England Part IX

On the way to Snape, Tassie chatted about her life; about how she much preferred English country life to living in London. “It’s so much more civilized, fun, and manageable,” she said. She whisked her car to the side of the road when she saw some azure blue sweet peas for sale. The first thing she did on entering her house, was to find an appropriate vase for these delicate flowers and place them on the table.

The outside, and the inside of Tassie’s house were sensational…a blend of old and modern that worked because it honored the aesthetics of old structures by simply cutting out part of an old wall while adding the beginning of a new modern addition onto it. TASSIE RUSSELL is a Suffolk artist whose large paintings illustrate her innate knowledge of form and space: ‘Separation and Distance’, ‘Pieces of Ground’, ‘Limits of Space’, ‘Descent’, ‘Protect’ are the names of some of them.

Tassie darted around her home, garden, and studio in much the same way she used to move as a little girl, her speech also bright and quick as it used to be. In her office in the new modern wing of her house I found a photo of her father, Clifford Russell, when he was young.

How we all loved Clifford! Paralyzed from the waist down as a young man fighting in WWII, he carried on with life with a witty sense of humor, quietness–he painted, and gusto–he could beat us at badminton racing around his back garden in his wheelchair.

Later, at Diana’s (Clifford’s wife, Tassie’s mother), I asked her what she had loved best about her husband. “Diana gave me a big infectious smile and said, “His sense of humor.” I knowingly, smiled.

Diana is another example of an eighty-nine year old woman for me to admire, living alone in her own home (the other was Vida). She said, “It gets a bit lonely, sometimes, but I like my independence.”

Diana chatted about the old days when we were next-door neighbors in Walberswick; both Tassie and Diana mentioned our lively–very American–Easter egg hunts. Diana told me of my father’s intense eyes, and she laughed and said she was always being called upon to go down to the marsh to organize Grandmother and Anna Freud’s horses, which had a tendency to “get away.”

Tassie decided to take me into Aldeburgh to have a bite of lunch before Ann and Tiggy were to come by and pick me up for the visit to their farm in Stowmarket. Over curried fish soup in this sunny seaside town, we discussed her career as an artist.

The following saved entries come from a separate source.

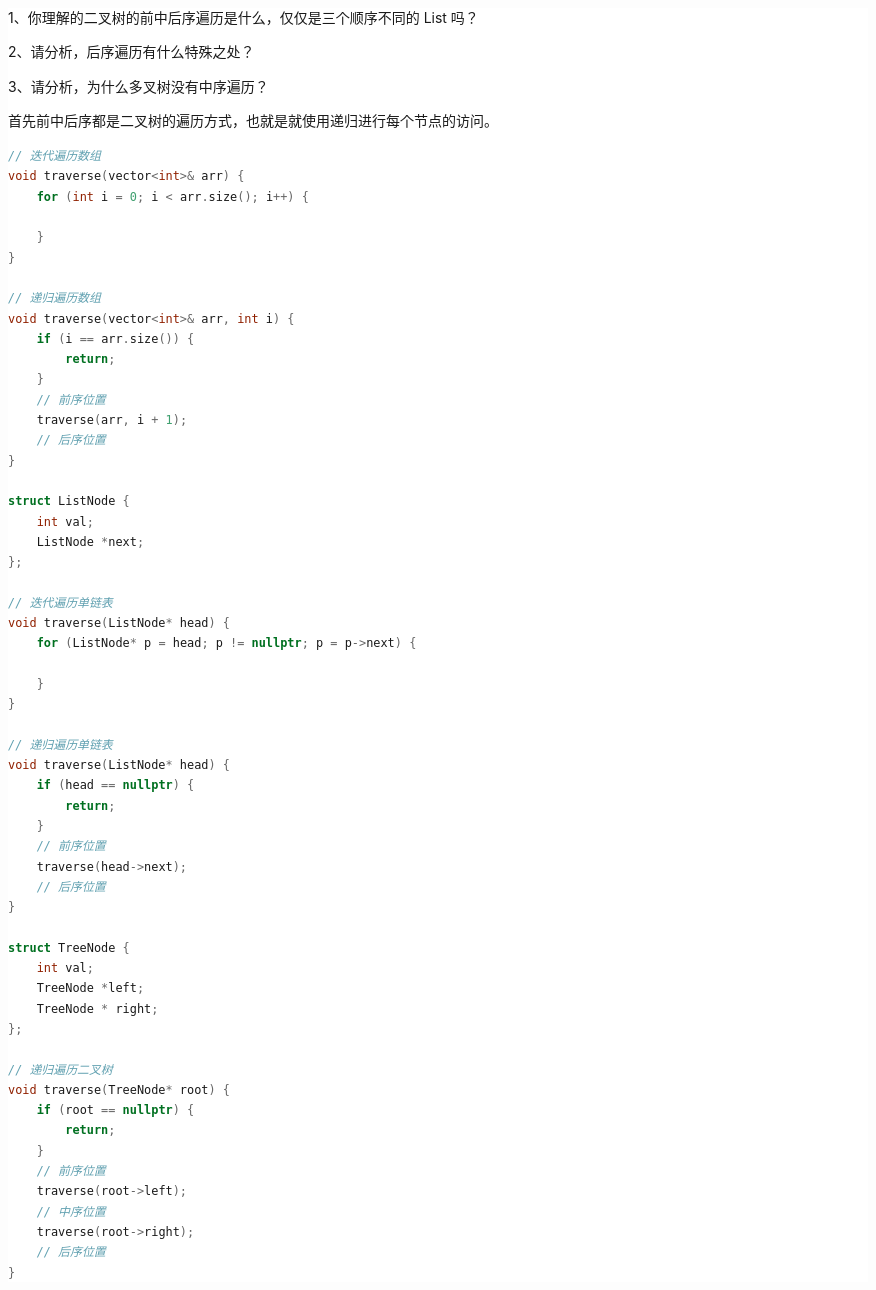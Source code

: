 1、你理解的二叉树的前中后序遍历是什么，仅仅是三个顺序不同的 List 吗？

2、请分析，后序遍历有什么特殊之处？

3、请分析，为什么多叉树没有中序遍历？

首先前中后序都是二叉树的遍历方式，也就是就使用递归进行每个节点的访问。

```cpp
// 迭代遍历数组
void traverse(vector<int>& arr) {
    for (int i = 0; i < arr.size(); i++) {

    }
}

// 递归遍历数组
void traverse(vector<int>& arr, int i) {
    if (i == arr.size()) {
        return;
    }
    // 前序位置
    traverse(arr, i + 1);
    // 后序位置
}

struct ListNode {
    int val;
    ListNode *next;
};

// 迭代遍历单链表
void traverse(ListNode* head) {
    for (ListNode* p = head; p != nullptr; p = p->next) {

    }
}

// 递归遍历单链表
void traverse(ListNode* head) {
    if (head == nullptr) {
        return;
    }
    // 前序位置
    traverse(head->next);
    // 后序位置
}

struct TreeNode {
    int val;
    TreeNode *left;
    TreeNode * right;
};

// 递归遍历二叉树
void traverse(TreeNode* root) {
    if (root == nullptr) {
        return;
    }
    // 前序位置
    traverse(root->left);
    // 中序位置
    traverse(root->right);
    // 后序位置
}
```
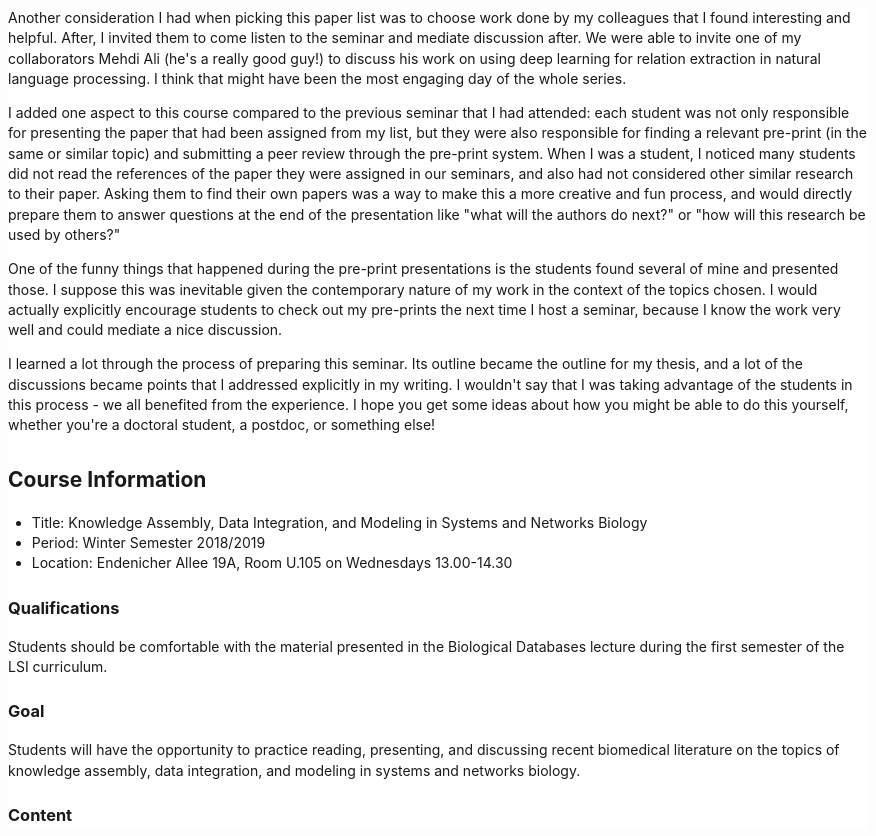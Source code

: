 Another consideration I had when picking this paper list was to choose
work done by my colleagues that I found interesting and helpful. After, I
invited them to come listen to the seminar and mediate discussion after.
We were able to invite one of my collaborators Mehdi Ali (he's a really good
guy!) to discuss his work on using deep learning for relation extraction in
natural language processing. I think that might have been the most engaging
day of the whole series.

I added one aspect to this course compared to the previous seminar that I had
attended: each student was not only responsible for presenting the paper that
had been assigned from my list, but they were also responsible for finding a
relevant pre-print (in the same or similar topic) and submitting a peer review
through the pre-print system. When I was a student, I noticed many students did
not read the references of the paper they were assigned in our seminars, and
also had not considered other similar research to their paper. Asking them to
find their own papers was a way to make this a more creative and fun process,
and would directly prepare them to answer questions at the end of the
presentation like "what will the authors do next?" or "how will this research
be used by others?"

One of the funny things that happened during the pre-print presentations is
the students found several of mine and presented those. I suppose this was
inevitable given the contemporary nature of my work in the context of the
topics chosen. I would actually explicitly encourage students to check out my
pre-prints the next time I host a seminar, because I know the work very well
and could mediate a nice discussion.

I learned a lot through the process of preparing this seminar. Its outline
became the outline for my thesis, and a lot of the discussions
became points that I addressed explicitly in my writing. I wouldn't say that
I was taking advantage of the students in this process - we all benefited from
the experience. I hope you get some ideas about how you might be able to do
this yourself, whether you're a doctoral student, a postdoc, or something else!

## Course Information

- Title: Knowledge Assembly, Data Integration, and Modeling in Systems and Networks Biology
- Period: Winter Semester 2018/2019
- Location: Endenicher Allee 19A, Room U.105 on Wednesdays 13.00-14.30

### Qualifications

Students should be comfortable with the material presented in the Biological
Databases lecture during the first semester of the LSI curriculum.

### Goal

Students will have the opportunity to practice reading, presenting, and
discussing recent biomedical literature on the topics of knowledge assembly,
data integration, and modeling in systems and networks biology. 

### Content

She knew I was going to London soon to spend some hours in Grandmother’s house, The Freud Museum. She entertained me with the tidbit that part of her training as an artist back in the day took her to this museum to portray her responses to Sigmund Freud’s famous collection of antiquities; it was part of her Fine Arts curriculum.

Hmm, I thought. The last time I was in THAT Sigmund Freud consulting room with THOSE OBJECTS was at the memorial for my father in 1971. What would it be like for me now?

England Part VIII

Invitations had come in through the pub phone, one while I was sipping my Adnams the evening before and taking notes about my little adventures on my iPad.

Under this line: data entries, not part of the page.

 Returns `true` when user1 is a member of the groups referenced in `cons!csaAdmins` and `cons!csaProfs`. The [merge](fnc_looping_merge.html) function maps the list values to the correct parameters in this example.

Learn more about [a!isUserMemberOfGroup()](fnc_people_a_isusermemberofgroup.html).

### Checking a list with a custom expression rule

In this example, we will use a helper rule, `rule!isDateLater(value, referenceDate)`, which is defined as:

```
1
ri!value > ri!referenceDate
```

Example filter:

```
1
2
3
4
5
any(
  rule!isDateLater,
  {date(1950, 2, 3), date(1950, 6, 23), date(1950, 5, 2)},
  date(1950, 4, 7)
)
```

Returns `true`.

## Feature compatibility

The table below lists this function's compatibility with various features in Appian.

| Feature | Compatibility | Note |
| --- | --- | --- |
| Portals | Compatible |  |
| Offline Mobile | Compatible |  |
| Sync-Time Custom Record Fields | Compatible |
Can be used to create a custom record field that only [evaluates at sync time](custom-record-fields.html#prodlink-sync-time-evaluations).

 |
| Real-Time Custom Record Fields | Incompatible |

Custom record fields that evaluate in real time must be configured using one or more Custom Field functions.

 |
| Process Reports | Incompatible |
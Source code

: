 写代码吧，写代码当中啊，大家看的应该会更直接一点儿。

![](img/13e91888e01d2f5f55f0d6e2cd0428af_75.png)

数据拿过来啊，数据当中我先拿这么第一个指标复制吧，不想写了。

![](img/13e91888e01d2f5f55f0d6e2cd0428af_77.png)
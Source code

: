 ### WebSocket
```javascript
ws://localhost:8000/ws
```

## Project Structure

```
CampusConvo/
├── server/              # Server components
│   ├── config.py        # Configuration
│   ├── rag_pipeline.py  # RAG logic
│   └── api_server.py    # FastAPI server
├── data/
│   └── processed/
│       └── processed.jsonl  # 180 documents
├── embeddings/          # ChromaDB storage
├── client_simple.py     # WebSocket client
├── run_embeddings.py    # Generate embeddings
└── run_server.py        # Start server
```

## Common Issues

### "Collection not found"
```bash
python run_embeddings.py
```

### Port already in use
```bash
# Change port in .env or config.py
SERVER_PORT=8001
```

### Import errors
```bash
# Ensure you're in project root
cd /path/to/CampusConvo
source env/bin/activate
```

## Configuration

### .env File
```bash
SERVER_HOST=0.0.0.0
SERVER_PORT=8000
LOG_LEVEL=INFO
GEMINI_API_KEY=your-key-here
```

I slipped behind the bar to see who it was. “Tassie here.” “Tassie, so good to hear from you!” Of course I had spent days before the trip to England trying to track this little blond curly-haired agile girl down–her family our next-door neighbors in the village. What did she look like, now? “I’ll pick you up at the pub round 11:00,” she said with her clipped, crisp English accent. “We’ll go have coffee at my house in Snape. You can see my studio. Then we’ll drive to Aldeburgh so you can see Mum.”

I was excited to see Tassie, to see her art, to see her mother Diana–a favorite person to my whole family, and to hear some memories of my family from them. My friend, Ann, and her husband Tiggy had also come through with an invitation to spent the night with them at their farm in Stowmarket, which is not that far from Aldeburgh. So with somewhat mixed feelings, I made the arrangements to leave Walberswick a day early. Had I really seen everything and done everything I wanted to do here?

After dinner that night, I walked up the main street a ways, then down a side street to check out Grandmother and Anna Freud’s house. My footsteps were slow; I sort of dragged them along, like I did as a kid. The end of the lane was unfamiliar because what was once one large property is now divided into two, one new house standing where their garden used to be. I spent a moment staring into painful memories, these two spinsterish ladies who had–in a way–provided Walberswick, at the same time they had–in a way–taken my father away by claiming him for themselves. No wonder, I wanted to avoid them as a kid.

Yes, I thought, I was just about ready to leave Walberswick, its simple obvious joys; its complex hidden jabs, after one more night…to spend some hours in new places with old friends.